Data records
'''

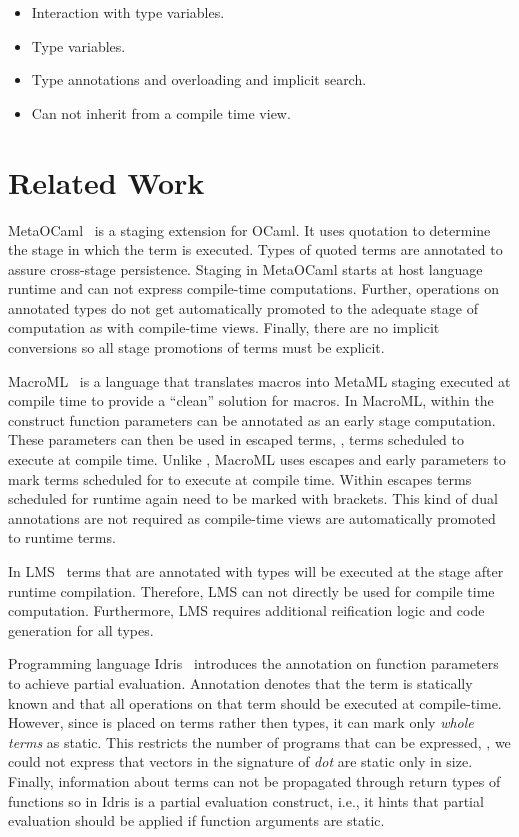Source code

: \begin{itemize}
\item Interaction with type variables.
\item Type variables.
\item Type annotations and overloading and implicit search.
\item Can not inherit from a compile time view.
\end{itemize}


\section{Related Work}
\label{sct:related-work}

MetaOCaml~\cite{taha_multi-stage_1997,calcagno2003implementing} is a staging extension
 for OCaml. It uses quotation to determine the stage in which the term is executed. Types of quoted terms are annotated
 to assure cross-stage persistence. Staging in MetaOCaml starts at host language runtime and
 can not express compile-time computations. Further, operations on annotated types
 do not get automatically promoted to the adequate stage of computation as with compile-time views.
 Finally, there are no implicit conversions so all stage promotions of terms must be explicit.

MacroML~\cite{ganz2001macros} is a language that translates macros into MetaML staging executed
 at compile time to provide a ``clean'' solution for macros. In MacroML, within
 the  construct function parameters can be annotated as an early stage computation. These parameters
 can then be used in escaped terms, \ie, terms scheduled to execute at compile time. Unlike \tool, MacroML
 uses escapes and early parameters to mark terms scheduled for to execute at compile time. Within
 escapes terms scheduled for runtime again need to be marked with brackets. This kind of dual annotations are
 not required as compile-time views are automatically promoted to runtime terms.

In LMS~\cite{rompf2012lightweight} terms that are annotated with  types will be executed at
 the stage after runtime compilation. Therefore, LMS can not directly be used for compile time computation. Furthermore,
 LMS requires additional reification logic and code generation for all  types.

 Programming language Idris~\cite{brady2010scrapping} introduces the  annotation
  on function parameters to achieve partial evaluation. Annotation  denotes
  that the term is statically known and that all operations on that term should
  be executed at compile-time. However, since  is placed on terms rather
  then types, it can mark only \emph{whole terms} as static. This restricts the number
  of programs that can be expressed, \eg, we could not express that vectors in the
  signature of \emph{dot} are static only in size. Finally, information about 
  terms can not be propagated through return types of functions so 
  in Idris is a partial evaluation construct, i.e., it hints that partial evaluation
  should be applied if function arguments are static.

'''

### YOUR TASK
Among the records above, find each line holding "annotations" and list it.

### TASK ANSWER
\item Type annotations and overloading and implicit search.
 escapes terms scheduled for runtime again need to be marked with brackets. This kind of dual annotations are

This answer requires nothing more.